- **Input data**:
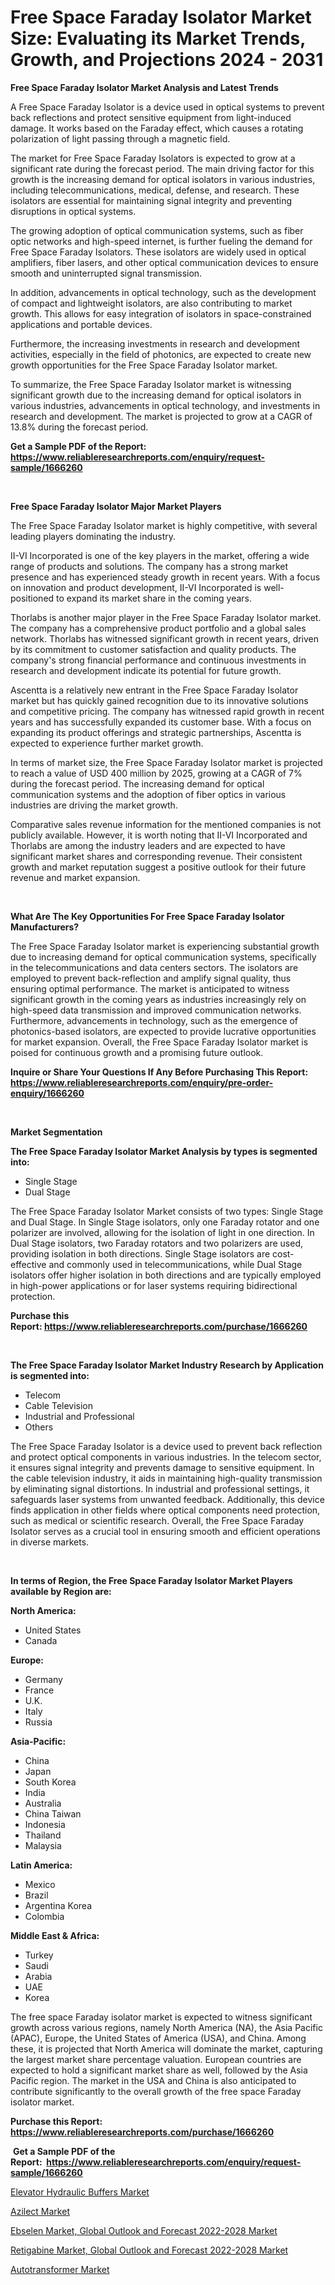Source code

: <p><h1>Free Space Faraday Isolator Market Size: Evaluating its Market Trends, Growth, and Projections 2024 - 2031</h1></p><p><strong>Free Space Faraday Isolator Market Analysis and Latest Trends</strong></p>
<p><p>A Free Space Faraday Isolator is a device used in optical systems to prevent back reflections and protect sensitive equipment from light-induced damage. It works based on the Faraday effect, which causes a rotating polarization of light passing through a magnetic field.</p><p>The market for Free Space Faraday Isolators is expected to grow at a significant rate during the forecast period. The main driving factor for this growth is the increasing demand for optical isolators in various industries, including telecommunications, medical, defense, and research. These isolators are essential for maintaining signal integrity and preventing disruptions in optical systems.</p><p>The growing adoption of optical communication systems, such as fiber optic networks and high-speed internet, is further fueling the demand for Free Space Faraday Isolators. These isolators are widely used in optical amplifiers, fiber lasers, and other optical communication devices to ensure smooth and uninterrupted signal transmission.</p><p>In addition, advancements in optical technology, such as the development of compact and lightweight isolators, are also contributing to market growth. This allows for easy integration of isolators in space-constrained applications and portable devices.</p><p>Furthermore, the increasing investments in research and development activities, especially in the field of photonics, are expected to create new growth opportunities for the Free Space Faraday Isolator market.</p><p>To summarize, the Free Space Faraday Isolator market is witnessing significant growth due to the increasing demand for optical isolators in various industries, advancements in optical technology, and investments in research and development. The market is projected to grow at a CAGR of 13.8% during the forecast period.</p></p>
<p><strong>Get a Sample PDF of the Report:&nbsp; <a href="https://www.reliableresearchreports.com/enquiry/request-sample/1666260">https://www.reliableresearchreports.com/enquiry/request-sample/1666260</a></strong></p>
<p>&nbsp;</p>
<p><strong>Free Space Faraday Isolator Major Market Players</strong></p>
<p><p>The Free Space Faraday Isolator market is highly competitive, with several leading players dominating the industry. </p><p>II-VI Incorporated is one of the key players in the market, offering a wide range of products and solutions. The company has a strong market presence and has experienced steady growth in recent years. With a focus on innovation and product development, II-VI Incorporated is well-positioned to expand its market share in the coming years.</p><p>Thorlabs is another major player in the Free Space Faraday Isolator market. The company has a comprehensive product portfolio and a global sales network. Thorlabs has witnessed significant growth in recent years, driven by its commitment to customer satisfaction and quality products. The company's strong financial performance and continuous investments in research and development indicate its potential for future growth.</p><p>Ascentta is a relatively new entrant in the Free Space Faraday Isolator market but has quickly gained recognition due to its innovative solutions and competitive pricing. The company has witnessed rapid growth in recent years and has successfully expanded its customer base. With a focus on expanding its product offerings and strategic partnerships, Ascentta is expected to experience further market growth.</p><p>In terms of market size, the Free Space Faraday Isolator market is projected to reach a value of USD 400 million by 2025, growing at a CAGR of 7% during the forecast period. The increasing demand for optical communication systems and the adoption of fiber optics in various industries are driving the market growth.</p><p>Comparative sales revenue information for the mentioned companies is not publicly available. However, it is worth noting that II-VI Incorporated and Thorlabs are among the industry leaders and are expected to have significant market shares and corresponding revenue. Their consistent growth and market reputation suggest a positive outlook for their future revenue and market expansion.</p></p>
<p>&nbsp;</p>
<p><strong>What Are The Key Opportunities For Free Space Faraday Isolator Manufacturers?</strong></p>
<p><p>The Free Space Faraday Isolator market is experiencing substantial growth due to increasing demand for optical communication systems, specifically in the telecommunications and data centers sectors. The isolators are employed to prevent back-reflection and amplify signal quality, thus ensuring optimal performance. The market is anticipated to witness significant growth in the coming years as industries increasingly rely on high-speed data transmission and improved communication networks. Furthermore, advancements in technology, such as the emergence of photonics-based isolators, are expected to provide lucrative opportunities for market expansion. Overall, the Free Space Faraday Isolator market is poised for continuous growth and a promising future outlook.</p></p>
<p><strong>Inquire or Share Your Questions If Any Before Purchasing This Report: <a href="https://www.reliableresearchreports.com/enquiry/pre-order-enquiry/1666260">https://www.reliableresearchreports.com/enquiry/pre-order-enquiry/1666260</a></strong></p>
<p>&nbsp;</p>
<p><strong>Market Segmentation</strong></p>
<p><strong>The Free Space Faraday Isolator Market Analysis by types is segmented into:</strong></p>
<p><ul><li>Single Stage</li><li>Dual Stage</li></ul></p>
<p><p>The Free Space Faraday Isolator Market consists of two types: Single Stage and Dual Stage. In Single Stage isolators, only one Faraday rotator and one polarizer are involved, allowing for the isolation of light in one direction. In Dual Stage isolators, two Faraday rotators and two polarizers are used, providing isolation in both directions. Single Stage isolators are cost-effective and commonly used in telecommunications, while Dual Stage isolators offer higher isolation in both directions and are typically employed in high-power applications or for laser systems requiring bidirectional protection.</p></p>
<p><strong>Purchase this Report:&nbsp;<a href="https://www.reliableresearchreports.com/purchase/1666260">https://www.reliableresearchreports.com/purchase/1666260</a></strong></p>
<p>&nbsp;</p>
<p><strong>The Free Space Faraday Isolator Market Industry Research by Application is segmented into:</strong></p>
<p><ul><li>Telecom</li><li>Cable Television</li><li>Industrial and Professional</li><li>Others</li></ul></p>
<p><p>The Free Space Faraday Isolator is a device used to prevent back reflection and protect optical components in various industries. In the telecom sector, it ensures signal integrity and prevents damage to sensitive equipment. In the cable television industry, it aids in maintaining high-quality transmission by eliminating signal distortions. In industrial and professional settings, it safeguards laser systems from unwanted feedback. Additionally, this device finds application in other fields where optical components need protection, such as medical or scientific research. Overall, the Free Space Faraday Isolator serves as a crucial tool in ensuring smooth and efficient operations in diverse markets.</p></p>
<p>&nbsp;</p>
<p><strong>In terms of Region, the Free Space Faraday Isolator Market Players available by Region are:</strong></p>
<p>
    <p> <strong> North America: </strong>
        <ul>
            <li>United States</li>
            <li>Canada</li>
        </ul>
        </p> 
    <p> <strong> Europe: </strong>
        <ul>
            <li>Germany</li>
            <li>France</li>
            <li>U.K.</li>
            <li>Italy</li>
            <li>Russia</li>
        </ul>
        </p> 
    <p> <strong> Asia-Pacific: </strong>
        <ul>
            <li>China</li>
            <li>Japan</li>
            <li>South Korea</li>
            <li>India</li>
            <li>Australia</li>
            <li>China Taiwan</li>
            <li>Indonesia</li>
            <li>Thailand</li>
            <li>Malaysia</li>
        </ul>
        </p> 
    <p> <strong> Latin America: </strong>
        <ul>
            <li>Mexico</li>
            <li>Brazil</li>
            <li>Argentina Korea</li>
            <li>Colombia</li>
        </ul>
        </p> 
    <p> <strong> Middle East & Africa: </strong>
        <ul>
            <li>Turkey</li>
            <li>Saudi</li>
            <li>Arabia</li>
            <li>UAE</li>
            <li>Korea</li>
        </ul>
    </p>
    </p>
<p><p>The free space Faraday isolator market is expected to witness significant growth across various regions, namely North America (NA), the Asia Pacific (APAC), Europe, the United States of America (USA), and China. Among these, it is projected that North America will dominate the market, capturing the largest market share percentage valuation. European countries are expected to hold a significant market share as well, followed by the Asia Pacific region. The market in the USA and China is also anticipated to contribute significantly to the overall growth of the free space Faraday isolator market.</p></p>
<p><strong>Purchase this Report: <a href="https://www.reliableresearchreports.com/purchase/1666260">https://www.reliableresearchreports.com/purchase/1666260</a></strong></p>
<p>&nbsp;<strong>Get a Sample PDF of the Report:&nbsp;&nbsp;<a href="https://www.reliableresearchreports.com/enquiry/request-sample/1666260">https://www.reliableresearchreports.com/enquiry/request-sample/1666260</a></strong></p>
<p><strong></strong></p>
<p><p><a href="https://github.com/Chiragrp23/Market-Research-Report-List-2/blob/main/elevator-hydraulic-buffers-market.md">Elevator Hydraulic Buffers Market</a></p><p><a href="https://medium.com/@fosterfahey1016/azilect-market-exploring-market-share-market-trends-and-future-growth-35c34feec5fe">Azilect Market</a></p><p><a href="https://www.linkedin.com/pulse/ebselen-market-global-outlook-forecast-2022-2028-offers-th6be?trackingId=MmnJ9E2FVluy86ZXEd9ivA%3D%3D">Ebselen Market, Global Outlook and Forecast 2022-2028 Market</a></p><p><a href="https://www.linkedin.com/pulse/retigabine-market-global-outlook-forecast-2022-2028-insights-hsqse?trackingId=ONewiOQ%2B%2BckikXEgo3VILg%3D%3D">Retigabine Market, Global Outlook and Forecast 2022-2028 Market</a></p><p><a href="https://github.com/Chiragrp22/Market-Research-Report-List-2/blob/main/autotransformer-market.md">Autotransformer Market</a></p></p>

* * *

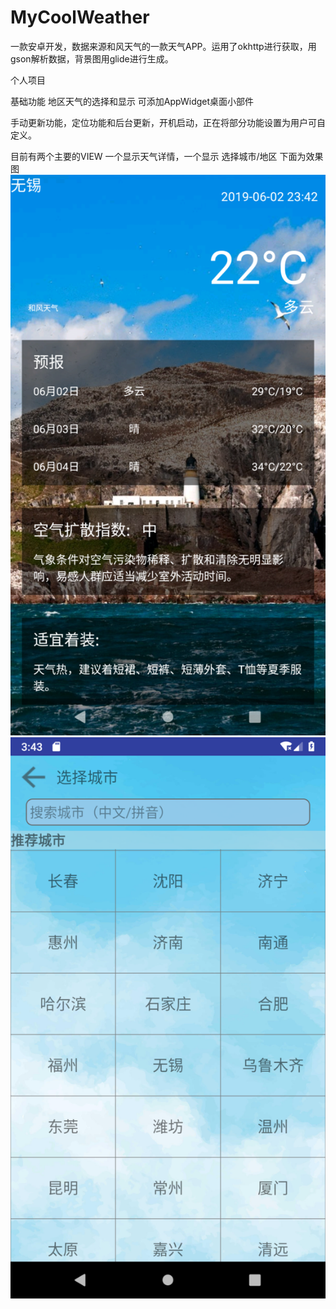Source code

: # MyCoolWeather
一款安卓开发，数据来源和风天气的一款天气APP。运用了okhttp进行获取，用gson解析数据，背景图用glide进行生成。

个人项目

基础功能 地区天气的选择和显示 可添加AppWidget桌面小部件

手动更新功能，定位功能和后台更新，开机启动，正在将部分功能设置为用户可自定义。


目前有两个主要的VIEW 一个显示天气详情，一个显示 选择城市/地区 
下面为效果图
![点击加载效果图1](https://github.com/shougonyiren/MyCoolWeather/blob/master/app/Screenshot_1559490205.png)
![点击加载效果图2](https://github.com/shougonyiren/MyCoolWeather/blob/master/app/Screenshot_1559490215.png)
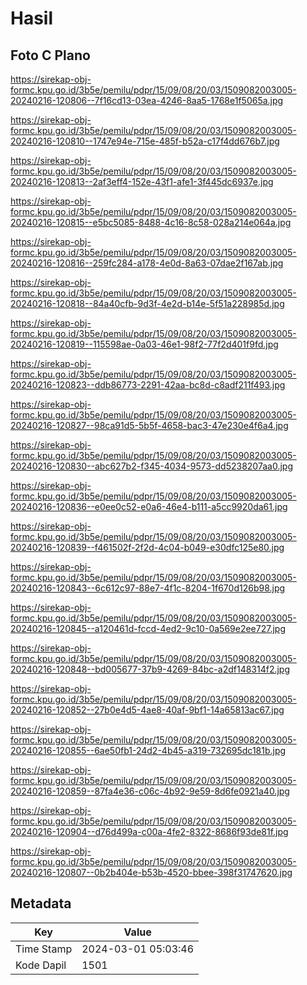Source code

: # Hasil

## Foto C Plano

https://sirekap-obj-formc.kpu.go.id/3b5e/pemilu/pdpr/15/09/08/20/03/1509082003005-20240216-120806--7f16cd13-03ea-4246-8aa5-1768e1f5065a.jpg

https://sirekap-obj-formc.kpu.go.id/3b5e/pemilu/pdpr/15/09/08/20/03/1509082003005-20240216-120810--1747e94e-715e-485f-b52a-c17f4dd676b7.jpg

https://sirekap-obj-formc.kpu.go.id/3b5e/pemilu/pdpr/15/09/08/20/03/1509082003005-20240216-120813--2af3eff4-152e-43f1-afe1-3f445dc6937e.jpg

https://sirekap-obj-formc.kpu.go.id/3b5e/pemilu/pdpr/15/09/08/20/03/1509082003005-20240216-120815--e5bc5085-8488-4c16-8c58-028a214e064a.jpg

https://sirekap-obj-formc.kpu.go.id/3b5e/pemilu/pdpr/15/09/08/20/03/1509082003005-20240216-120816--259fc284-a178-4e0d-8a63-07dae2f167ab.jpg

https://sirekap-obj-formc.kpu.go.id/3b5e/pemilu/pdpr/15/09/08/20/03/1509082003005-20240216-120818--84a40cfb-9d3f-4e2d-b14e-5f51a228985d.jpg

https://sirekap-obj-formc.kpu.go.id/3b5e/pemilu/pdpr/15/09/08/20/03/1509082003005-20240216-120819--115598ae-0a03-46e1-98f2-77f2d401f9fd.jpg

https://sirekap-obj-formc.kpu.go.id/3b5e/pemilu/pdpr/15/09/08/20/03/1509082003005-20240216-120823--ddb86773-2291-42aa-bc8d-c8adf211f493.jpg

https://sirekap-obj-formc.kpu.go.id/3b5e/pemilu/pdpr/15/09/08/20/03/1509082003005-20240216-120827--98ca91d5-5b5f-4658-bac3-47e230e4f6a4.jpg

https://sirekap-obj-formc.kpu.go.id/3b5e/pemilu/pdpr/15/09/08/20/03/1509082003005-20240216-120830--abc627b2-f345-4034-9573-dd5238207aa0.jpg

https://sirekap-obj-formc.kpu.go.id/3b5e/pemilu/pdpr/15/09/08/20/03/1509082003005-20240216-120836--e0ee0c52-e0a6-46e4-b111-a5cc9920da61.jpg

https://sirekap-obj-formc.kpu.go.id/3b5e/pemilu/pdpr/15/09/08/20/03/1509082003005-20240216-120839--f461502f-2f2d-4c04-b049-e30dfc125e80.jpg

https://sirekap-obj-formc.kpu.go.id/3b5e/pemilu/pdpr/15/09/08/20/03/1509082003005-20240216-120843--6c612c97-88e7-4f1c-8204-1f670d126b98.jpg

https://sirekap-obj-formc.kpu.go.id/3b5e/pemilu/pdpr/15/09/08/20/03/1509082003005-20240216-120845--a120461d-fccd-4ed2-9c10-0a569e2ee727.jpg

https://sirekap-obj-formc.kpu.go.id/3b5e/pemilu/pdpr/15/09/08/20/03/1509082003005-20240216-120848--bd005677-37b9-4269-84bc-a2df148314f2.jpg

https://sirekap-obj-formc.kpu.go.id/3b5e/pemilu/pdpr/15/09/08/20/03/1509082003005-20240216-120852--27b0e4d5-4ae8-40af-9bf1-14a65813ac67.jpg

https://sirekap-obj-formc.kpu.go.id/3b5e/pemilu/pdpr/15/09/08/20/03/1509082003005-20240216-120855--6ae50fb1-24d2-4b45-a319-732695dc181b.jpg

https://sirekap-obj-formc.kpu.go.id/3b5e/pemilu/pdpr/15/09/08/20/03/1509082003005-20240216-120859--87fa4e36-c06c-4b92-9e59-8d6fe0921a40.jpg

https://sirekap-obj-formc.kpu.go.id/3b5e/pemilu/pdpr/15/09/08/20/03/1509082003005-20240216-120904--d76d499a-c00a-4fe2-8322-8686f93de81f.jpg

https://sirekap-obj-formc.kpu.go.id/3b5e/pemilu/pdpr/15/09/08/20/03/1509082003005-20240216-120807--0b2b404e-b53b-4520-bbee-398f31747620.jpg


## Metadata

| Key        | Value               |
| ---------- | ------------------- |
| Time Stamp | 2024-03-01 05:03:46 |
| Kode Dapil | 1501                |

...

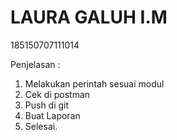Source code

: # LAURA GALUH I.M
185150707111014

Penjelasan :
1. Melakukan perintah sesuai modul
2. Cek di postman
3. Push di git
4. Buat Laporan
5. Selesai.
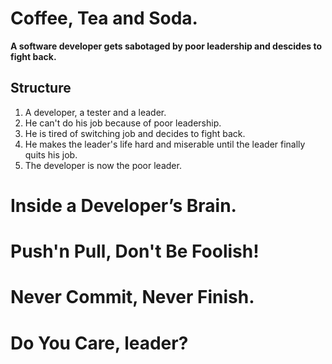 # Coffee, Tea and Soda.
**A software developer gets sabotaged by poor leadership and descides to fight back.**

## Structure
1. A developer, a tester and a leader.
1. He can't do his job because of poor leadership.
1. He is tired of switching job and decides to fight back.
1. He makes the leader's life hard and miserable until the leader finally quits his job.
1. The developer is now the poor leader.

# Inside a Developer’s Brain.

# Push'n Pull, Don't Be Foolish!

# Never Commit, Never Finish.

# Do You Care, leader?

- **Task item**: Reproduce verbatim the lines above, from the line with "<p><strong>Market Segmentation</strong></p>" through the line with "<p><strong>The Free Space Faraday Isolator Market Industry".

- **Solved exercise**:
<p><strong>Market Segmentation</strong></p>
<p><strong>The Free Space Faraday Isolator Market Analysis by types is segmented into:</strong></p>
<p><ul><li>Single Stage</li><li>Dual Stage</li></ul></p>
<p><p>The Free Space Faraday Isolator Market consists of two types: Single Stage and Dual Stage. In Single Stage isolators, only one Faraday rotator and one polarizer are involved, allowing for the isolation of light in one direction. In Dual Stage isolators, two Faraday rotators and two polarizers are used, providing isolation in both directions. Single Stage isolators are cost-effective and commonly used in telecommunications, while Dual Stage isolators offer higher isolation in both directions and are typically employed in high-power applications or for laser systems requiring bidirectional protection.</p></p>
<p><strong>Purchase this Report:&nbsp;<a href="https://www.reliableresearchreports.com/purchase/1666260">https://www.reliableresearchreports.com/purchase/1666260</a></strong></p>
<p>&nbsp;</p>
<p><strong>The Free Space Faraday Isolator Market Industry Research by Application is segmented into:</strong></p>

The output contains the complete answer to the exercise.